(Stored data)
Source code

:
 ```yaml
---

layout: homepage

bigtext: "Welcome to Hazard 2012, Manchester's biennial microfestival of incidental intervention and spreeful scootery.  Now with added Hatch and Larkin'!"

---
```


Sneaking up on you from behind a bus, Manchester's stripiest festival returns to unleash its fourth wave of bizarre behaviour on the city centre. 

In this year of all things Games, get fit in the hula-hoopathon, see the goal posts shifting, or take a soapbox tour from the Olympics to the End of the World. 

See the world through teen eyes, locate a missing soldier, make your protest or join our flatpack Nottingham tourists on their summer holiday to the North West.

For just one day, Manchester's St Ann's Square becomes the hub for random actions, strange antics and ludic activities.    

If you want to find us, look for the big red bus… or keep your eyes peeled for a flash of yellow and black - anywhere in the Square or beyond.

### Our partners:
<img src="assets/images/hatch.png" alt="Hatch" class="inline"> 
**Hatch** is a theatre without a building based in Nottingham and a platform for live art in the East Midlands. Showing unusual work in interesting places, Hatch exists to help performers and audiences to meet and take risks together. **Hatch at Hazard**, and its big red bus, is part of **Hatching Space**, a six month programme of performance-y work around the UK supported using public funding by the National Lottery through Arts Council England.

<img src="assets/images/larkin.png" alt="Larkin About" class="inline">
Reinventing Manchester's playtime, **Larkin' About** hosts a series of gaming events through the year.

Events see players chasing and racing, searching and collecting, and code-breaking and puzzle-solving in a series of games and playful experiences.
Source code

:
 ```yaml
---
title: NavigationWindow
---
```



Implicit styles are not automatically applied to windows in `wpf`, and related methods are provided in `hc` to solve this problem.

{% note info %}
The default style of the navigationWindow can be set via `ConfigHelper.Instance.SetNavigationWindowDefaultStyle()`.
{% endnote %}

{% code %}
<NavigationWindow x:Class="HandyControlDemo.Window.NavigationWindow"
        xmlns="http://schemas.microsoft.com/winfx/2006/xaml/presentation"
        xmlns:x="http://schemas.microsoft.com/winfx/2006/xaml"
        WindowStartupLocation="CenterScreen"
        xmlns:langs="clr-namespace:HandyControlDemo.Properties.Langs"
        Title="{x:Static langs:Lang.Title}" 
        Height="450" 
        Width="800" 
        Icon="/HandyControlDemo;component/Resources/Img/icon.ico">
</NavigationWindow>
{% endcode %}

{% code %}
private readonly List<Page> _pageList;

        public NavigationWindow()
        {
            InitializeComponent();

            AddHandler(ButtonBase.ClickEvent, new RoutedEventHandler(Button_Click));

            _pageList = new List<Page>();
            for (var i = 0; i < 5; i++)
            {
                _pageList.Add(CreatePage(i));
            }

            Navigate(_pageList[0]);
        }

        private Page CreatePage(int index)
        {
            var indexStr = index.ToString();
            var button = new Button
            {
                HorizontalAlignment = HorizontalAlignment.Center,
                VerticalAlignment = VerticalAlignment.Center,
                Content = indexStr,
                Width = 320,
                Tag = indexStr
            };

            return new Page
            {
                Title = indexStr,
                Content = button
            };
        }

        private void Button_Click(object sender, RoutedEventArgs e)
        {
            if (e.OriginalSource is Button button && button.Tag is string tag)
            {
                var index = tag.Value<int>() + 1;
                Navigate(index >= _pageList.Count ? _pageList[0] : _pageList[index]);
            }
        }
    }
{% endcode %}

=== Task instructions ===
Each line from the one holding "var button = new Button" to the end of the data above goes into the answer exactly as written, and no other line does.

=== Written response ===
            var button = new Button
            {
                HorizontalAlignment = HorizontalAlignment.Center,
                VerticalAlignment = VerticalAlignment.Center,
                Content = indexStr,
                Width = 320,
                Tag = indexStr
            };

            return new Page
            {
                Title = indexStr,
                Content = button
            };
        }

        private void Button_Click(object sender, RoutedEventArgs e)
        {
            if (e.OriginalSource is Button button && button.Tag is string tag)
            {
                var index = tag.Value<int>() + 1;
                Navigate(index >= _pageList.Count ? _pageList[0] : _pageList[index]);
            }
        }
    }
{% endcode %}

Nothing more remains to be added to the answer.